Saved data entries
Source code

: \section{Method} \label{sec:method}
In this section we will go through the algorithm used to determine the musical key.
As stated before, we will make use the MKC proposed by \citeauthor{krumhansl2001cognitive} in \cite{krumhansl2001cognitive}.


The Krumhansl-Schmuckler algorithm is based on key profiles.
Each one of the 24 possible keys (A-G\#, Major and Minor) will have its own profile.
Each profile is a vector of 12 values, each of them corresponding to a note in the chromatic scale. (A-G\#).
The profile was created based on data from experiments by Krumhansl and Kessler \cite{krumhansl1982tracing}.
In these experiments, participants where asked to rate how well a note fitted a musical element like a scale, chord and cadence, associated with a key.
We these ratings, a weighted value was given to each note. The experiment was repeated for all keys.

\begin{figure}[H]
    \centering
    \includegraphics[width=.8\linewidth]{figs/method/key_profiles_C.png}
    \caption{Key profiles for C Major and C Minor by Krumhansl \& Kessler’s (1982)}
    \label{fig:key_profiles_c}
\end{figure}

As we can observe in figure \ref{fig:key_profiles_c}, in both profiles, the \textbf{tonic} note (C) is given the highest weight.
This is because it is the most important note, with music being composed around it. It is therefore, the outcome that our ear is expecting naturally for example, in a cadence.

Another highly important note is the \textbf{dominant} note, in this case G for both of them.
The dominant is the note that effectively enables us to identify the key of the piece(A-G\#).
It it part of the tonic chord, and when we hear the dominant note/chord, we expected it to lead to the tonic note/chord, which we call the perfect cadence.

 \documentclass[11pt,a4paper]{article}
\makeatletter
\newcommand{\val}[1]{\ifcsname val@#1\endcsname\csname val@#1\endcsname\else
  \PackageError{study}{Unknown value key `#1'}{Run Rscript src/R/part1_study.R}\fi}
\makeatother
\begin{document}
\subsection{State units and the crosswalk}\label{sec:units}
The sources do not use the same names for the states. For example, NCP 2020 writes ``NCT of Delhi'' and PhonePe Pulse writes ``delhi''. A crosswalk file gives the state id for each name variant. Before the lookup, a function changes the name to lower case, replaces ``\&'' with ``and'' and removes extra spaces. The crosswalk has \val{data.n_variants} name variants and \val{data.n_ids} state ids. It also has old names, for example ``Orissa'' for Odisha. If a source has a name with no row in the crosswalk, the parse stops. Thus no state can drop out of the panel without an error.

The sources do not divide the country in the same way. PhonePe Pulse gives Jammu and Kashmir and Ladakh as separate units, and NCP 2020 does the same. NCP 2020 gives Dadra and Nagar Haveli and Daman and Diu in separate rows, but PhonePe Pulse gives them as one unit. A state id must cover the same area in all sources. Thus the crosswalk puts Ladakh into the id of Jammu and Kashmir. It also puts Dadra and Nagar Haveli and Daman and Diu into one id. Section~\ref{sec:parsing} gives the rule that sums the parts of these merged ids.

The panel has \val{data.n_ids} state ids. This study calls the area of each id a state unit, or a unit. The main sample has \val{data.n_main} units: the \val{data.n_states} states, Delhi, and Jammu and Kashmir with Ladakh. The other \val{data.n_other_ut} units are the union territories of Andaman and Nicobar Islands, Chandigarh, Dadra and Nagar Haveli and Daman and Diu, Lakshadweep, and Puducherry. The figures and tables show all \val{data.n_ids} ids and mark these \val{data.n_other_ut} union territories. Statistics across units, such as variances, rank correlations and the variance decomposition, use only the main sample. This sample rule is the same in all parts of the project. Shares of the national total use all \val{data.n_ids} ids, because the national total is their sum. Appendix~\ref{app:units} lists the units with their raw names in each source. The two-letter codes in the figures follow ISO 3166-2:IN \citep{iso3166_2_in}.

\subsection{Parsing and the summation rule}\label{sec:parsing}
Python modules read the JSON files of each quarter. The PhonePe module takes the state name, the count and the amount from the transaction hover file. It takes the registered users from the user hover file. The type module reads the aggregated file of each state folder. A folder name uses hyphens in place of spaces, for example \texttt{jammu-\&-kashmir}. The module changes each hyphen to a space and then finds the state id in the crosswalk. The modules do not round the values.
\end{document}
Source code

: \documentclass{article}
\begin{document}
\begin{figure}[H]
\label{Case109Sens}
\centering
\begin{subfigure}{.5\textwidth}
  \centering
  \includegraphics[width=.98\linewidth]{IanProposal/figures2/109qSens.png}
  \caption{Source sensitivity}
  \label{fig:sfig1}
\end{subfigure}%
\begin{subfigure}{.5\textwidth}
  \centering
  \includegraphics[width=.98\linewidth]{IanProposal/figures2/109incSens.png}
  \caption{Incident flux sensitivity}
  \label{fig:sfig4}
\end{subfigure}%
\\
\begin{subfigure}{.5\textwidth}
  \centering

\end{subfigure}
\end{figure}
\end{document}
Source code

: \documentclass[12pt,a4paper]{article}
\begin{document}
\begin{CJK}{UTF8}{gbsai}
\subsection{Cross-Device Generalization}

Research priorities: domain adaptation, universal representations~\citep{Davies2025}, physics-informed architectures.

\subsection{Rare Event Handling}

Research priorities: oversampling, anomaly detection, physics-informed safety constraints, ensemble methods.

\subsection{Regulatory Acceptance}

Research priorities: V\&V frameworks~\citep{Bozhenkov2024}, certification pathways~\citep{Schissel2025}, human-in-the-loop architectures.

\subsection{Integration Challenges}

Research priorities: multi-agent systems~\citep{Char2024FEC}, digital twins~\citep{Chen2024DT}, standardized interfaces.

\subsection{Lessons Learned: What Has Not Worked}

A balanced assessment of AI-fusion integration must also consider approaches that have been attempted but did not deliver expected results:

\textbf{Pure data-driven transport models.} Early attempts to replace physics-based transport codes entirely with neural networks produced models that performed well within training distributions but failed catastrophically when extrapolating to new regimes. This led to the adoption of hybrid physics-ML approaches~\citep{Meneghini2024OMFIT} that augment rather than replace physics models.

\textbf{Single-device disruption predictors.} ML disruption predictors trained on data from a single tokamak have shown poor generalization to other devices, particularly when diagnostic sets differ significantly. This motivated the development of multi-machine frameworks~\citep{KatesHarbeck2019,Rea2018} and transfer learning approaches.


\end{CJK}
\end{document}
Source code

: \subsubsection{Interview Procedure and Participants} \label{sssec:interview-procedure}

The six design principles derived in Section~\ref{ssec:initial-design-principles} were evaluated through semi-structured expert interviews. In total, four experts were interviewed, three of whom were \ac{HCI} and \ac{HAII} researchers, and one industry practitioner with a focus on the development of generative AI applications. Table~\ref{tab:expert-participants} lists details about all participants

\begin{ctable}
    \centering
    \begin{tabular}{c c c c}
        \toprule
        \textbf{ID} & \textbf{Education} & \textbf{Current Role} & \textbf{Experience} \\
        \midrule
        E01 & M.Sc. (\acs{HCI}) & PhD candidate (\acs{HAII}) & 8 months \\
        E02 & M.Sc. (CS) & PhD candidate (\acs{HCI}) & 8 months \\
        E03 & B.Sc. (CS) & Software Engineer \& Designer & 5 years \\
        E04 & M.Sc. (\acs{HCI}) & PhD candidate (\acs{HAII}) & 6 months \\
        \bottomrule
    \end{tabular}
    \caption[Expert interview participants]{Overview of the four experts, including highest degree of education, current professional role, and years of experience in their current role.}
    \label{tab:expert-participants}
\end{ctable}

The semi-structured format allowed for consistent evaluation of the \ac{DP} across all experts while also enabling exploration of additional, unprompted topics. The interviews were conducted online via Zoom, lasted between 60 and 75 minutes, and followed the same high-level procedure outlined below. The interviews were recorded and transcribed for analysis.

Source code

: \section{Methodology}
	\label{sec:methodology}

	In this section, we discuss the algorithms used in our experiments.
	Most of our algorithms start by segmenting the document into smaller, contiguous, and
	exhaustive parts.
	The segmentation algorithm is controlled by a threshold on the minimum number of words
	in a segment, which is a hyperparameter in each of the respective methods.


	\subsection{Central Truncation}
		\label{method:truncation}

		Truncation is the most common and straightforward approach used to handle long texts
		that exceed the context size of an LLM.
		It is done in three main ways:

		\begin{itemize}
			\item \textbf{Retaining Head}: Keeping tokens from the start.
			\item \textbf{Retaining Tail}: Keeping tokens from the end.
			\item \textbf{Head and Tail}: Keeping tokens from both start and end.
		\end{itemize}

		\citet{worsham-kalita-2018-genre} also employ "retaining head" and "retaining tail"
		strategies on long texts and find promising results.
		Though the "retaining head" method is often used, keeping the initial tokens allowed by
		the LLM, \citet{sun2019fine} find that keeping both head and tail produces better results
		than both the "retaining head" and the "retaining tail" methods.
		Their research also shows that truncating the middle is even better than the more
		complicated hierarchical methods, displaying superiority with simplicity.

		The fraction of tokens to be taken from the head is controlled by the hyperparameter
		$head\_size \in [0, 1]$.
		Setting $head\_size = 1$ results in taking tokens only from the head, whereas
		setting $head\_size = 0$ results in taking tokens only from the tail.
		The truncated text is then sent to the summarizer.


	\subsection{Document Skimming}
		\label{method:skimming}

- _What you have to do_
Pick out all lines from the data above in which the word "dominant" appears.

- _Exercise output_
Another highly important note is the \textbf{dominant} note, in this case G for both of them.
The dominant is the note that effectively enables us to identify the key of the piece(A-G\#).
It it part of the tonic chord, and when we hear the dominant note/chord, we expected it to lead to the tonic note/chord, which we call the perfect cadence.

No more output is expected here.